- _Task instructions_: Given the entries that follow, write out exactly the lines starting at the one containing "5. Filled blank spaces." and ending at the one containing "2. What Occupation", both ends included, and only those.

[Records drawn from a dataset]
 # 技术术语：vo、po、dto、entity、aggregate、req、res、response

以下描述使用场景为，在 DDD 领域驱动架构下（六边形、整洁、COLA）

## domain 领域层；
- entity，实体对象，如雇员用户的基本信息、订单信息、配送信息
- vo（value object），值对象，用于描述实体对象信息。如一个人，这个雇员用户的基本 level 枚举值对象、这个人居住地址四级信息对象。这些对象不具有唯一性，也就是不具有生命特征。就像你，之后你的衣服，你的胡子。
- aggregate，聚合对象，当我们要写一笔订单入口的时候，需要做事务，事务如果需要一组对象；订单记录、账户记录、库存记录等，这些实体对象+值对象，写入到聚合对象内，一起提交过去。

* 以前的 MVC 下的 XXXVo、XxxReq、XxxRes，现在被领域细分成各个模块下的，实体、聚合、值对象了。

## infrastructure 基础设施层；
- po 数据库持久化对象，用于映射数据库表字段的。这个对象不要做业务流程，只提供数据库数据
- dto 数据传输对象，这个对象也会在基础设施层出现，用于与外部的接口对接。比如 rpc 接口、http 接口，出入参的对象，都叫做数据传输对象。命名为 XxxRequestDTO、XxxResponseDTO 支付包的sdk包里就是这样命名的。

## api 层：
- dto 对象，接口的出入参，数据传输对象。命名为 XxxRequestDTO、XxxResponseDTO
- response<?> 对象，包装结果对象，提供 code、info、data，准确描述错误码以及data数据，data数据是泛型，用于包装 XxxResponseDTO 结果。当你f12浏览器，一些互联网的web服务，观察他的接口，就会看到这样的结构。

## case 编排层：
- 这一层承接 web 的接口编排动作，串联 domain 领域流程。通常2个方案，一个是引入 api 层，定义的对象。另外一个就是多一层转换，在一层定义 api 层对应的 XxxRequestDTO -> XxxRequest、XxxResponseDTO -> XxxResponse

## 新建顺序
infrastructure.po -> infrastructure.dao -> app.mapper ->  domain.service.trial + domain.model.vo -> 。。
* * *
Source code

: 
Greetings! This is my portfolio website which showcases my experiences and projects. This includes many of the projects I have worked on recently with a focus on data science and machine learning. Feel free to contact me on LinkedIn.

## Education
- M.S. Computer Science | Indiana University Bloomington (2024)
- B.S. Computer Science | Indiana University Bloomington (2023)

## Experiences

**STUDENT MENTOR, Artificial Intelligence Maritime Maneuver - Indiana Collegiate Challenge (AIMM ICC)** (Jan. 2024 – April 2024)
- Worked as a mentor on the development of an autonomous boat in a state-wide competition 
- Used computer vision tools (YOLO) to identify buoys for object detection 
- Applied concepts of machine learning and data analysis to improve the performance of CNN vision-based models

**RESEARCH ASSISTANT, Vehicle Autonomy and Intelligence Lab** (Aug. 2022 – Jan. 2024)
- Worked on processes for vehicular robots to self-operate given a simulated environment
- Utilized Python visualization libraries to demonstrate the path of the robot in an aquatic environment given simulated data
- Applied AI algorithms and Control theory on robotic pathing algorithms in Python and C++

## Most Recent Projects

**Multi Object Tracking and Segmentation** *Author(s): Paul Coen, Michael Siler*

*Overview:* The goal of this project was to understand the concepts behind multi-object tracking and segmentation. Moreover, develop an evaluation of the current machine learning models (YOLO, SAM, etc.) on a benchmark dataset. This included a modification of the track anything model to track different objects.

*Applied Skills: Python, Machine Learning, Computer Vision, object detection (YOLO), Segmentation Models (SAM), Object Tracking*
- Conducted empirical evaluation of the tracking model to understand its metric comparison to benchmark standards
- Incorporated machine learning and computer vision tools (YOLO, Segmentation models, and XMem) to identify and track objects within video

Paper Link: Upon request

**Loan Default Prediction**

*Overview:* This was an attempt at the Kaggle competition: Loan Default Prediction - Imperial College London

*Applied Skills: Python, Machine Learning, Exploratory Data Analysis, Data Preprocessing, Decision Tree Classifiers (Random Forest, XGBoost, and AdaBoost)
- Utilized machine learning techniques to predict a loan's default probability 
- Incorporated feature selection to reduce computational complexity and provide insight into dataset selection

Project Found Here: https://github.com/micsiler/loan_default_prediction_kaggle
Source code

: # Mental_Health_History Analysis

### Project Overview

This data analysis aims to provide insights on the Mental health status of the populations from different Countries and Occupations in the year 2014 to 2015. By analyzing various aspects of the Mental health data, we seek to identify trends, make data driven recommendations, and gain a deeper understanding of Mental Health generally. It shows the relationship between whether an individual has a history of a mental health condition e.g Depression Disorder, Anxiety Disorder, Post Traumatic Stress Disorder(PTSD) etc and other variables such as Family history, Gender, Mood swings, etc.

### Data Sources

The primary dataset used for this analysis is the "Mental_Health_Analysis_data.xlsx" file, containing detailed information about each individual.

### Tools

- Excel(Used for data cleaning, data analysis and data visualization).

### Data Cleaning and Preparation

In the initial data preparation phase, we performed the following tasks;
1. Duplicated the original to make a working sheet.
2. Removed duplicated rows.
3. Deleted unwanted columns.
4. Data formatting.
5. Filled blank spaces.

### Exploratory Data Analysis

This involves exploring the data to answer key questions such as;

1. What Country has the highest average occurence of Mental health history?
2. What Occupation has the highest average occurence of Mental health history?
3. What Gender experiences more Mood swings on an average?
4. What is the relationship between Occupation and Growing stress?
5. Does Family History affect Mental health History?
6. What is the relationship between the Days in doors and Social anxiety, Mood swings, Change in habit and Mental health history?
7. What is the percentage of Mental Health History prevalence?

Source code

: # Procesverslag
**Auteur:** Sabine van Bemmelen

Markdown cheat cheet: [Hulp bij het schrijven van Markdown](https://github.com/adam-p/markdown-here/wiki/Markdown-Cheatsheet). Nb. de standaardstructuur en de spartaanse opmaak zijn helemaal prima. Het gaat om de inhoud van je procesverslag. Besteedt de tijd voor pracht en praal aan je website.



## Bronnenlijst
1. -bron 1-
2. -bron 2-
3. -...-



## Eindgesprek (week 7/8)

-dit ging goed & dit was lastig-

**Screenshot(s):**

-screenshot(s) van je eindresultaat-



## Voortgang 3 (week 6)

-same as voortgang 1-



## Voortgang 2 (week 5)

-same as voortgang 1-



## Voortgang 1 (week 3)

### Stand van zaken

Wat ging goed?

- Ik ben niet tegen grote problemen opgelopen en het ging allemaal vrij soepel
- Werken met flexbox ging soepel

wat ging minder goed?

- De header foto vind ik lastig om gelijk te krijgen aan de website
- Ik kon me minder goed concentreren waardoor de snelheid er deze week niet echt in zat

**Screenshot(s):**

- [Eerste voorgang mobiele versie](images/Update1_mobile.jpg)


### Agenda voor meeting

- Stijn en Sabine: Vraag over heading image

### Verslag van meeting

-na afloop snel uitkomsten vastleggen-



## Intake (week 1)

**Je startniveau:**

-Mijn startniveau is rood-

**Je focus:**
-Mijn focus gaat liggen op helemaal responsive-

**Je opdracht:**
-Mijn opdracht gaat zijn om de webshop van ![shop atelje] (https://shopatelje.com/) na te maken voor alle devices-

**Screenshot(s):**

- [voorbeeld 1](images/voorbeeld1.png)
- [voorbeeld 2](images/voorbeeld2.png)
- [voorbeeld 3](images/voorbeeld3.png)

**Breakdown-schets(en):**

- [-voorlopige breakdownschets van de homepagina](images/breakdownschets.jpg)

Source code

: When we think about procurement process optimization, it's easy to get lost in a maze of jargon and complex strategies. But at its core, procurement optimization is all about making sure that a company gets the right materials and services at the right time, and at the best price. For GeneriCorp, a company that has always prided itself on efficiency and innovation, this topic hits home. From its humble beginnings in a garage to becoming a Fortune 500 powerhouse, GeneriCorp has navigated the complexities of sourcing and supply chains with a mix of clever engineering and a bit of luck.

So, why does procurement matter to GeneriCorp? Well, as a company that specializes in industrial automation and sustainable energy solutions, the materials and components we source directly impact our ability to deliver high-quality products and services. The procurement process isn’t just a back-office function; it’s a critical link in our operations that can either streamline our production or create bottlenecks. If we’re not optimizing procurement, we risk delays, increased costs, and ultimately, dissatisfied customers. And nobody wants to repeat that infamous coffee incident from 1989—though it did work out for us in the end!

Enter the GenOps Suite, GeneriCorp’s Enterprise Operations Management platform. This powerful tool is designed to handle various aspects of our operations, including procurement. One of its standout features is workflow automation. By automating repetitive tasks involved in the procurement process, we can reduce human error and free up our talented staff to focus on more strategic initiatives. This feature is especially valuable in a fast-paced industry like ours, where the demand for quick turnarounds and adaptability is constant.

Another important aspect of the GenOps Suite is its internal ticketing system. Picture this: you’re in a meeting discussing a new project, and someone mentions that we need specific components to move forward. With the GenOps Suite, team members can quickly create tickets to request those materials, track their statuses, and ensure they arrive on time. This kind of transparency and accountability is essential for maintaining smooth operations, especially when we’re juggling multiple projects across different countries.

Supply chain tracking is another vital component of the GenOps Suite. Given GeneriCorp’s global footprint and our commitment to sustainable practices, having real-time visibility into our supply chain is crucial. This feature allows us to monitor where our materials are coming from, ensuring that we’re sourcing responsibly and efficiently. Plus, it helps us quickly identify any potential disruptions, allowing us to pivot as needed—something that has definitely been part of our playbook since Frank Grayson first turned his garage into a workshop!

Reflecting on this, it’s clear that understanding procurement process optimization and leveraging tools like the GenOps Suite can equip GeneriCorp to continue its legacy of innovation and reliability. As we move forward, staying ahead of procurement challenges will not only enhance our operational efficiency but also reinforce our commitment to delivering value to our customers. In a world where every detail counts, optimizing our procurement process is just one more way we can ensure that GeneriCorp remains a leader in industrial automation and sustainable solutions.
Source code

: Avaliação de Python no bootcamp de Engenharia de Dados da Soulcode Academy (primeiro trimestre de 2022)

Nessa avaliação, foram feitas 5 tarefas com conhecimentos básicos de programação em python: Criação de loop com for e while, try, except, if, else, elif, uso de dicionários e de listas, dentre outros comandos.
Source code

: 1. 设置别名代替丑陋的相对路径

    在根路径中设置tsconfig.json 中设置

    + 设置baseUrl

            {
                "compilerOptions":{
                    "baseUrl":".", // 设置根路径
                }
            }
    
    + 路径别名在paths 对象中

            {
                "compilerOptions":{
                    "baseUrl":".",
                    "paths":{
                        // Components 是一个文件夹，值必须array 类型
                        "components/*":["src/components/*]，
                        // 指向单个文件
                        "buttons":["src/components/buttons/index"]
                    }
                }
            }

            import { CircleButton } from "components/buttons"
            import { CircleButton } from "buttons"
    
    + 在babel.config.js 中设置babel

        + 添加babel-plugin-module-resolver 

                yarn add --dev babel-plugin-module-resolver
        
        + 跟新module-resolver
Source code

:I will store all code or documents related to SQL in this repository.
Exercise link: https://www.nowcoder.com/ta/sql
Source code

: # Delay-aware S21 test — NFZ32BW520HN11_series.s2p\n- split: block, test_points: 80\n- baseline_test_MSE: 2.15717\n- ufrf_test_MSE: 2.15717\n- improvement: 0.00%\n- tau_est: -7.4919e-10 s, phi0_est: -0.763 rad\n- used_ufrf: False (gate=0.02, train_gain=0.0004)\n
==
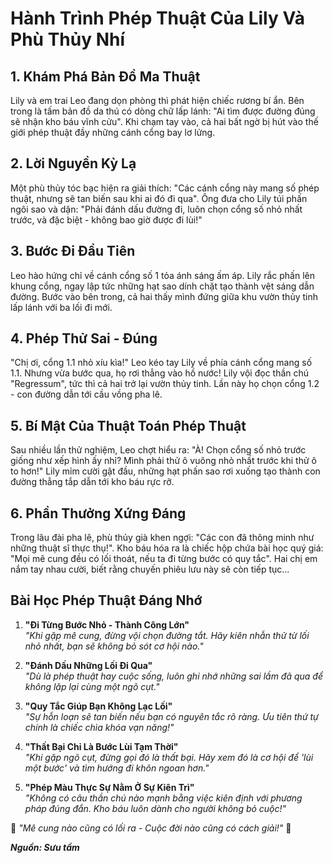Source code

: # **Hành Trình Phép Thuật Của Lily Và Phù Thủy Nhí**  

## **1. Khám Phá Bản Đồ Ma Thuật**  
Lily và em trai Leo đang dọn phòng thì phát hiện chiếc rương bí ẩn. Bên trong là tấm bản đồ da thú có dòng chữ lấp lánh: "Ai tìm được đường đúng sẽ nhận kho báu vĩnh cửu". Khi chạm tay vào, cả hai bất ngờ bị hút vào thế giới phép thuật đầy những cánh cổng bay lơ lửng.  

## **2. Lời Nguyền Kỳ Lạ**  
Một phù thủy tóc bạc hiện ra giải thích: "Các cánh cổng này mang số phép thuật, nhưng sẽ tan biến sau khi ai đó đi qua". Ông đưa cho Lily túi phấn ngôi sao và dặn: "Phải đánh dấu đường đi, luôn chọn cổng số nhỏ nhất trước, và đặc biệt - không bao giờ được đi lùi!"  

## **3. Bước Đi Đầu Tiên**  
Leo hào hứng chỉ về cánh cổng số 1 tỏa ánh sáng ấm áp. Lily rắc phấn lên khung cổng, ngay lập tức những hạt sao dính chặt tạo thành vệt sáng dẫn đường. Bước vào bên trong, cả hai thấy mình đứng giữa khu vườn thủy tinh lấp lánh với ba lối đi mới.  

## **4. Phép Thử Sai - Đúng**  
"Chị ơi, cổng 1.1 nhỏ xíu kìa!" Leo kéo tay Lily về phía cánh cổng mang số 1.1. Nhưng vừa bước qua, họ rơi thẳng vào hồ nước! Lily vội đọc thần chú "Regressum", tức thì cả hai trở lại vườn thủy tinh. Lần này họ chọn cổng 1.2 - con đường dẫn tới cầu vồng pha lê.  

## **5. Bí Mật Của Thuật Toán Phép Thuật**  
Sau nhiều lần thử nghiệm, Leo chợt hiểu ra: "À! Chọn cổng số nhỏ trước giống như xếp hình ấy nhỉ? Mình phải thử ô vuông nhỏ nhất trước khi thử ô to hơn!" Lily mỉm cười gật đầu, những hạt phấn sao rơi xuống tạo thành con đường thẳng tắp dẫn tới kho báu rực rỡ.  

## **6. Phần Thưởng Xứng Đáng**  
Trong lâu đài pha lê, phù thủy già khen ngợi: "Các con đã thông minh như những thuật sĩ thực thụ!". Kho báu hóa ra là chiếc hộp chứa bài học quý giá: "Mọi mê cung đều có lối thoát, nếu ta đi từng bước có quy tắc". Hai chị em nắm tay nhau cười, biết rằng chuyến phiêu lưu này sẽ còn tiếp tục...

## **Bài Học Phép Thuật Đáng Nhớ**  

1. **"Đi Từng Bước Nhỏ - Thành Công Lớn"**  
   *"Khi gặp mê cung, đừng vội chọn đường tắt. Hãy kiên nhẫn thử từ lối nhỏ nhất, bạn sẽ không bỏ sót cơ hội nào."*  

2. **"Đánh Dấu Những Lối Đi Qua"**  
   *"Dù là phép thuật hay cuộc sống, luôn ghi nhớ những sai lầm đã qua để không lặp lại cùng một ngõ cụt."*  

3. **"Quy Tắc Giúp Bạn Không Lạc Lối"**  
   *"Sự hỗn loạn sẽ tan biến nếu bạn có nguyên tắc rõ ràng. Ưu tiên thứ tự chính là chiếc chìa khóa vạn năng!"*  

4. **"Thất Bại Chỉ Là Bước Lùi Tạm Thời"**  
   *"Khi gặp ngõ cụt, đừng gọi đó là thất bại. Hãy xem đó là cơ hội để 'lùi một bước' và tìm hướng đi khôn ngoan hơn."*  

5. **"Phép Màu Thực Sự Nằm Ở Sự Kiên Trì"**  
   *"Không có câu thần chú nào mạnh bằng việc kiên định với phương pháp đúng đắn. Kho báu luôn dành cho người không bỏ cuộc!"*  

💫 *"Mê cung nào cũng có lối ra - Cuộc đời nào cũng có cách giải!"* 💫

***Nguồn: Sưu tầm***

- _Response to the exercise_:
5. Filled blank spaces.

### Exploratory Data Analysis

This involves exploring the data to answer key questions such as;

1. What Country has the highest average occurence of Mental health history?
2. What Occupation has the highest average occurence of Mental health history?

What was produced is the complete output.